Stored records
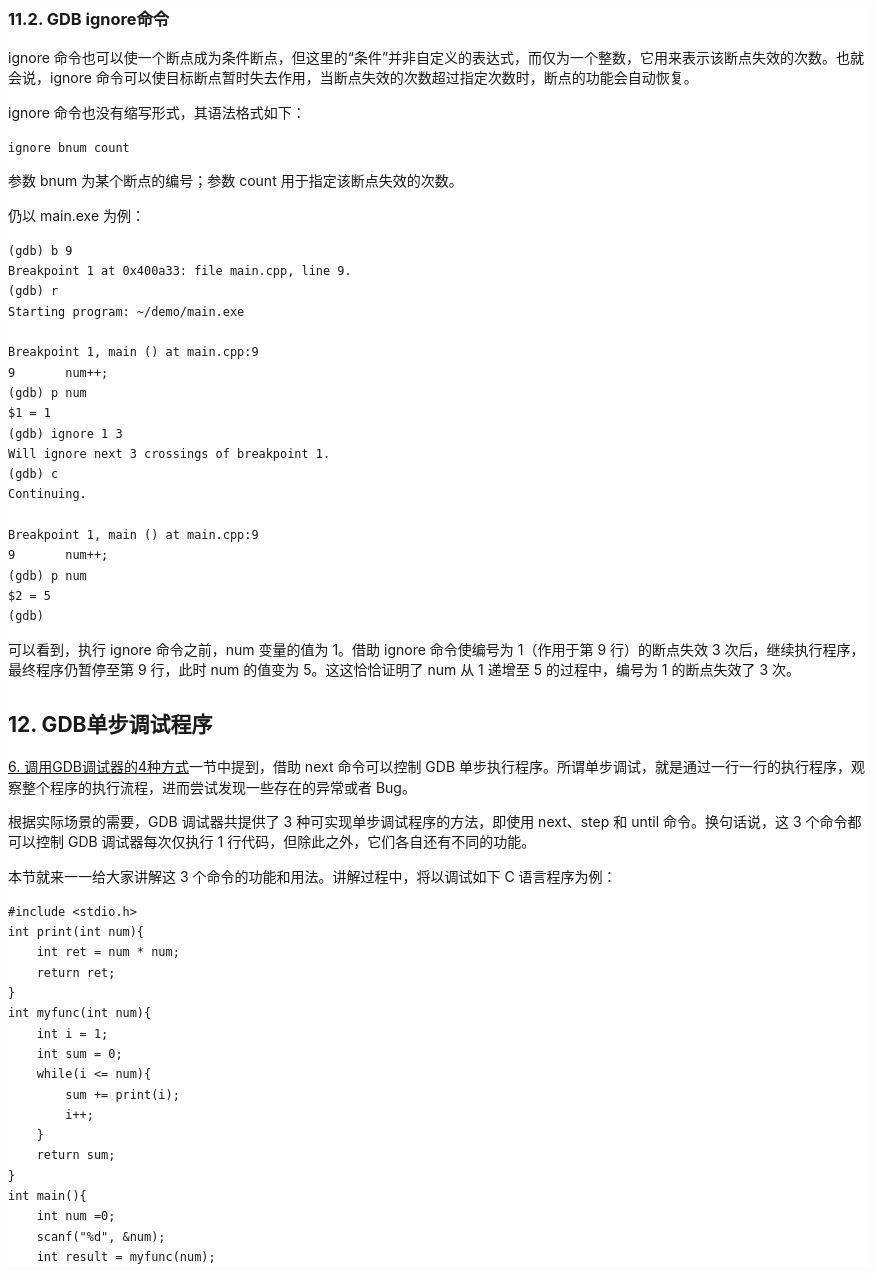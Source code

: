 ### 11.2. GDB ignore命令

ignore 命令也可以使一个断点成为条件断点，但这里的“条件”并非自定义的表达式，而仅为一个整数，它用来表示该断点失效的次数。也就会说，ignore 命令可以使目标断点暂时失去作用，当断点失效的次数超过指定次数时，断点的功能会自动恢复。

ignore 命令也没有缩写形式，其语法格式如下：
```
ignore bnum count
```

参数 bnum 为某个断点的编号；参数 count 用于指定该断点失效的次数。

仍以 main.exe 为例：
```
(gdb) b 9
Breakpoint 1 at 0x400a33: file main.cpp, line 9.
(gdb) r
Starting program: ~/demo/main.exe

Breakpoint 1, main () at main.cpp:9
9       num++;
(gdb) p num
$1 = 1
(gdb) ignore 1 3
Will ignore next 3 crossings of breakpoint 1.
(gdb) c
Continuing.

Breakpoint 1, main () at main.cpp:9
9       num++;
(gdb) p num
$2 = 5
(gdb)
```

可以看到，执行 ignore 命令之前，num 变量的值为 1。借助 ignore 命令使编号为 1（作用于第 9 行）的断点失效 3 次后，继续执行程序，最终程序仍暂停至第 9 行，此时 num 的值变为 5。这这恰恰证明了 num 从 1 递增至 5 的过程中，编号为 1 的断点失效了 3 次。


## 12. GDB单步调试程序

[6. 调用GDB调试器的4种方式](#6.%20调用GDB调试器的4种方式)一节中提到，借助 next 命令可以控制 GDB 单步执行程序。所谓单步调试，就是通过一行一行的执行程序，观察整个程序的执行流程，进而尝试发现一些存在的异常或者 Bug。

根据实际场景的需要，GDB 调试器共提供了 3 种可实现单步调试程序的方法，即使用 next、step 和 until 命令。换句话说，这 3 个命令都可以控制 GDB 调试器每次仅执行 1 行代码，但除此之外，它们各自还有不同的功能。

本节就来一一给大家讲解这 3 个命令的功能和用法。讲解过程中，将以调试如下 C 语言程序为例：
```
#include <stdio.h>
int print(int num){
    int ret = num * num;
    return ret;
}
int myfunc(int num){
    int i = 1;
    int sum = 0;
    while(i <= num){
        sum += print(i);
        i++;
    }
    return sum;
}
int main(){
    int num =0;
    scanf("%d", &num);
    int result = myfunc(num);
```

Work item> Every entry above needs to be retyped exactly; drop the pictures.

Response area>
Source code

: ### 11.2. GDB ignore命令

ignore 命令也可以使一个断点成为条件断点，但这里的“条件”并非自定义的表达式，而仅为一个整数，它用来表示该断点失效的次数。也就会说，ignore 命令可以使目标断点暂时失去作用，当断点失效的次数超过指定次数时，断点的功能会自动恢复。

ignore 命令也没有缩写形式，其语法格式如下：
```
ignore bnum count
```

参数 bnum 为某个断点的编号；参数 count 用于指定该断点失效的次数。

仍以 main.exe 为例：
```
(gdb) b 9
Breakpoint 1 at 0x400a33: file main.cpp, line 9.
(gdb) r
Starting program: ~/demo/main.exe

Breakpoint 1, main () at main.cpp:9
9       num++;
(gdb) p num
$1 = 1
(gdb) ignore 1 3
Will ignore next 3 crossings of breakpoint 1.
(gdb) c
Continuing.

Breakpoint 1, main () at main.cpp:9
9       num++;
(gdb) p num
$2 = 5
(gdb)
```

可以看到，执行 ignore 命令之前，num 变量的值为 1。借助 ignore 命令使编号为 1（作用于第 9 行）的断点失效 3 次后，继续执行程序，最终程序仍暂停至第 9 行，此时 num 的值变为 5。这这恰恰证明了 num 从 1 递增至 5 的过程中，编号为 1 的断点失效了 3 次。


## 12. GDB单步调试程序

[6. 调用GDB调试器的4种方式](#6.%20调用GDB调试器的4种方式)一节中提到，借助 next 命令可以控制 GDB 单步执行程序。所谓单步调试，就是通过一行一行的执行程序，观察整个程序的执行流程，进而尝试发现一些存在的异常或者 Bug。

根据实际场景的需要，GDB 调试器共提供了 3 种可实现单步调试程序的方法，即使用 next、step 和 until 命令。换句话说，这 3 个命令都可以控制 GDB 调试器每次仅执行 1 行代码，但除此之外，它们各自还有不同的功能。

本节就来一一给大家讲解这 3 个命令的功能和用法。讲解过程中，将以调试如下 C 语言程序为例：
```
#include <stdio.h>
int print(int num){
    int ret = num * num;
    return ret;
}
int myfunc(int num){
    int i = 1;
    int sum = 0;
    while(i <= num){
        sum += print(i);
        i++;
    }
    return sum;
}
int main(){
    int num =0;
    scanf("%d", &num);
    int result = myfunc(num);
```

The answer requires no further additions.